The recent tragedy experienced by a Fort McMurray family has roots in century-old events.
In February, an eight-month-old baby and her two-year-old brother died after breathing in a pesticide fumigant. Four other family members required treatment, with one requiring intensive care in Edmonton.
The building where the family lives is infested with bedbugs. During a visit to Pakistan, the children’s mother had purchased pesticide tablets to kill the bugs.
The pesticide is phosphine. This insecticide is usually sold as tablets that combine phosphide powder with calcium or aluminum. When the powder encounters moisture or humidity, it releases phosphine gas. It’s one of the most toxic pesticides registered in Canada, where only licensed operators can purchase and use it.
When inhaled, the gas irritates the lungs and airway, harms the heart and circulation, and produces severe stomach pains. It also interferes with the central nervous system, much like sarin gas, an outlawed chemical weapon. Its effects can be immediate and severe, depending on level of exposure.
Phosphine gas wasn’t known 100 years ago. Had it been, it might have been used in the war in Europe.
Known as the chemists’ war, the First World War industrialized production of many new chemicals. For example, Germany’s Nobel prize-winning scientist Fritz Haber turned his process that captured nitrogen from the air and converted it into a usable, controllable form for weapons production.
This process, which had revolutionized agriculture in earlier years and ensured enough food for several subsequent billions of people, also opened the door to development of high-explosive weapons.
During the war, combatants on all sides started perfecting the art of slaughtering people and levelling buildings at a distance.
Haber also proposed development and use of chemical weapons to advance the war, a story that eventually leads indirectly to Fort McMurray. He was present near Ypres, Belgium, on April 22, 1915, and worked with German soldiers to deploy chlorine gas as a weapon for the first time against opposing troops.
The Victoria Daily Colonist later reported the gas attack. “Thick yellow smoke emitted from the German trenches and, driven by northerly winds, produced an effect of complete asphyxiation among our troops, which was felt even in our second-line positions.”

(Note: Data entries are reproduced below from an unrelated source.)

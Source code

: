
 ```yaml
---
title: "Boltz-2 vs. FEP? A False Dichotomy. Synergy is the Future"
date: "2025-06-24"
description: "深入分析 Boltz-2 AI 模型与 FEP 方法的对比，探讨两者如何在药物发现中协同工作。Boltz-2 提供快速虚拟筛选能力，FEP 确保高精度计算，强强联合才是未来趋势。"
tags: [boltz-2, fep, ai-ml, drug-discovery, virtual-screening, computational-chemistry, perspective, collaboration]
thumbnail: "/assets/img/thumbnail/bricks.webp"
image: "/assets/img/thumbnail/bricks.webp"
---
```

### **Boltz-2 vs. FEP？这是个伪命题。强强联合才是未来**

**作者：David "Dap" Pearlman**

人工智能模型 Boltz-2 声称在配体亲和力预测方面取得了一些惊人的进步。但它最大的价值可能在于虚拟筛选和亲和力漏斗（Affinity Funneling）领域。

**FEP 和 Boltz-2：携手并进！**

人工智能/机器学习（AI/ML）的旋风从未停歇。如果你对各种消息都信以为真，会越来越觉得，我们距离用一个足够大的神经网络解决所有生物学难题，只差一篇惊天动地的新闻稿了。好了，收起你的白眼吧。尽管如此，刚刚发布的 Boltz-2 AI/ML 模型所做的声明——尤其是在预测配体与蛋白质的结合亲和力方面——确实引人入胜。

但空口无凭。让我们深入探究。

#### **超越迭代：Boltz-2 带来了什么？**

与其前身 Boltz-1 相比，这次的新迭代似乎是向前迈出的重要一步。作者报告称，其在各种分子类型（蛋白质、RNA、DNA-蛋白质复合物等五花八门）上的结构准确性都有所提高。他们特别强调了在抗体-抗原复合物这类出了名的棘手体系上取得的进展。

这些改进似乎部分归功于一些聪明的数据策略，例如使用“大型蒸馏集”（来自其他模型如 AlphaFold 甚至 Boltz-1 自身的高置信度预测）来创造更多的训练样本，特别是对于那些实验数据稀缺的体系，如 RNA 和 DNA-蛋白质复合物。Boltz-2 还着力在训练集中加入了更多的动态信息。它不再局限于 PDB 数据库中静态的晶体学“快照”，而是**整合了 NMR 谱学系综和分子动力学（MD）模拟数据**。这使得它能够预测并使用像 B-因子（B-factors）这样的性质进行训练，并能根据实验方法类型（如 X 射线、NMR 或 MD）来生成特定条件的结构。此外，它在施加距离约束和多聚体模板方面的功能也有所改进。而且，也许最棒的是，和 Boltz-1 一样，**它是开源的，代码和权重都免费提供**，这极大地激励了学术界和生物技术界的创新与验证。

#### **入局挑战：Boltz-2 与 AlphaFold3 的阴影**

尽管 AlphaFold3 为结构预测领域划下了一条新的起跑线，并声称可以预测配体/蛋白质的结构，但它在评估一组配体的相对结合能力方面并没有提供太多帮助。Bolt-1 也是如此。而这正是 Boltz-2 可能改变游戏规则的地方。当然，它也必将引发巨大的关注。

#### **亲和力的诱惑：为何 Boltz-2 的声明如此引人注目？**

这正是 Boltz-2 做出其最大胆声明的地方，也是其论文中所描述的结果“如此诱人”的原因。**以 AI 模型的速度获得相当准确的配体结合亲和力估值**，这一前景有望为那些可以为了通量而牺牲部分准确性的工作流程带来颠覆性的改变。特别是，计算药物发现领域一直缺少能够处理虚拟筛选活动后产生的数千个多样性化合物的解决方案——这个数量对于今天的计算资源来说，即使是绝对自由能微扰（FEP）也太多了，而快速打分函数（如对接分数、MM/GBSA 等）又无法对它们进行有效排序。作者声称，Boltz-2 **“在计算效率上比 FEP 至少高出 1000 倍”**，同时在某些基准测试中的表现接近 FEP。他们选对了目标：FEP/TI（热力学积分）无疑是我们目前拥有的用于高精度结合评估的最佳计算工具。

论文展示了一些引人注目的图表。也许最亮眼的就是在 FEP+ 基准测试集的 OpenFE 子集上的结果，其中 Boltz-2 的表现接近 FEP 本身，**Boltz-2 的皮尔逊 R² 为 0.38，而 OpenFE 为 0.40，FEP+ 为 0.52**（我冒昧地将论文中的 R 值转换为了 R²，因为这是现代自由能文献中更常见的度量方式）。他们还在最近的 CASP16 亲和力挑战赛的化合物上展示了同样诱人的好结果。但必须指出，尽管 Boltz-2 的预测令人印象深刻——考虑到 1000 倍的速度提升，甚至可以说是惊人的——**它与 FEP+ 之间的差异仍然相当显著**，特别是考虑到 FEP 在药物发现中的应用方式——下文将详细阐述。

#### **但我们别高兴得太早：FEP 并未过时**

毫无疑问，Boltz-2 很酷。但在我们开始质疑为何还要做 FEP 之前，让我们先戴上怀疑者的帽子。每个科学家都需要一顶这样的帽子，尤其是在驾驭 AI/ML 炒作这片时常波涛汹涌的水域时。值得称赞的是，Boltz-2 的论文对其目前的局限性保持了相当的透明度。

In the chaos following the gas attack, Canadian soldiers serving under, among others, Victoria’s own brigade commander Sir Arthur Currie, successfully held the line despite gas, no reserves, inadequate equipment and insufficient ammunition.
Although the French army had used tear gas in 1914, the use of chlorine at Ypres set the war on a new course. Scientists on both sides researched new forms of gas to poison, kill, maim and terrorize opponents, with chlorine, phosgene and mustard gas being the most common. In total, the combatants lobbed more than 66 million chemical bombs at each other before the war ended.
Many people who were gassed and survived suffered lifelong effects. Scarring in their lungs left them susceptible to bronchitis, emphysema and infection. Many also endured liver, kidney and skin damage, blood disorders and immune-system problems, as well as psychological effects.
Of the Canadians who had survived the first chlorine attacks in April 1915, two-thirds of the gas casualties were sent home to Canada to recover.
Of these, half remained unfit for duty at war’s end, more than three years later.
After the war, many of the chemicals were repurposed as pesticides. As decades passed, new pesticides, with similar or more toxic effects, were identified and produced.
Although stronger international laws now prohibit use of chemical weapons, their use occurs. The UN found evidence of chlorine gas and sarin nerve gas used in Syria in 2013 and 2014. Iraq used chemical weapons in its war against Iran. Both the U.S. and the Soviets stockpiled chemical weapons during the Cold War.
And in many parts of the world, many of these chemicals in pesticide form are controlled.
But different countries have different rules and borders, as we know, can be porous — allowing a well-meaning mother to purchase phosphine tablets in Asia and bring them home to Canada to rid her Fort McMurray apartment of bedbugs.